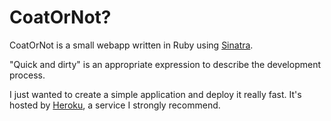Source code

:CoatOrNot?
============

CoatOrNot is a small webapp written in Ruby using [Sinatra](http://www.sinatrarb.com/).

"Quick and dirty" is an appropriate expression to describe the development process.

I just wanted to create a simple application and deploy it really fast. It's hosted by [Heroku](http://heroku.com/), a service I strongly recommend.
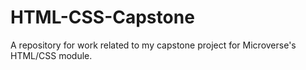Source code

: # HTML-CSS-Capstone
A repository for work related to my capstone project for Microverse's HTML/CSS module.
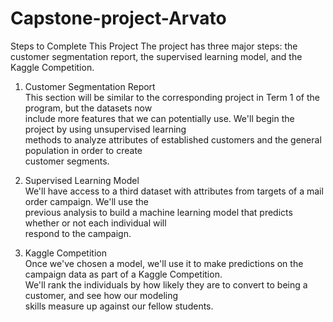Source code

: # Capstone-project-Arvato
Steps to Complete This Project
The project has three major steps: the customer segmentation report, the supervised learning model, and the Kaggle Competition.

1. Customer Segmentation Report  
This section will be similar to the corresponding project in Term 1 of the program, but the datasets now  
include more features that we can potentially use. We'll begin the project by using unsupervised learning  
methods to analyze attributes of established customers and the general population in order to create  
customer segments.

2. Supervised Learning Model  
We'll have access to a third dataset with attributes from targets of a mail order campaign. We'll use the  
previous analysis to build a machine learning model that predicts whether or not each individual will   
respond to the campaign.

3. Kaggle Competition  
Once we've chosen a model, we'll use it to make predictions on the campaign data as part of a Kaggle Competition.   
We'll rank the individuals by how likely they are to convert to being a customer, and see how our modeling  
skills measure up against our fellow students.
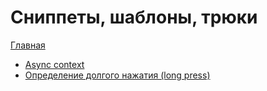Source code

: # Сниппеты, шаблоны, трюки

[Главная](../README.md)

- [Async context](./async-context/README.md)
- [Определение долгого нажатия (long press)](./long-press-detection/my-long-press/README.md)
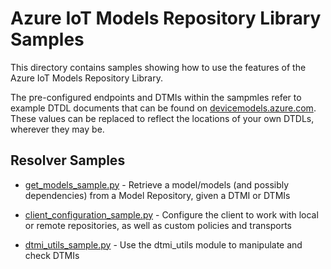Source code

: # Azure IoT Models Repository Library Samples

This directory contains samples showing how to use the features of the Azure IoT Models Repository Library.

The pre-configured endpoints and DTMIs within the sampmles refer to example DTDL documents that can be found on [devicemodels.azure.com](https://devicemodels.azure.com/). These values can be replaced to reflect the locations of your own DTDLs, wherever they may be.

## Resolver Samples
* [get_models_sample.py](get_models_sample.py) - Retrieve a model/models (and possibly dependencies) from a Model Repository, given a DTMI or DTMIs

* [client_configuration_sample.py](client_configuration_sample.py) - Configure the client to work with local or remote repositories, as well as custom policies and transports

* [dtmi_utils_sample.py](dtmi_utils_sample.py) - Use the dtmi_utils module to manipulate and check DTMIs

(To do) Exactly the lines from the one with "policies and transports" through the end of the entries, both included, should be written out, and no others.

(Answer below)
* [client_configuration_sample.py](client_configuration_sample.py) - Configure the client to work with local or remote repositories, as well as custom policies and transports

* [dtmi_utils_sample.py](dtmi_utils_sample.py) - Use the dtmi_utils module to manipulate and check DTMIs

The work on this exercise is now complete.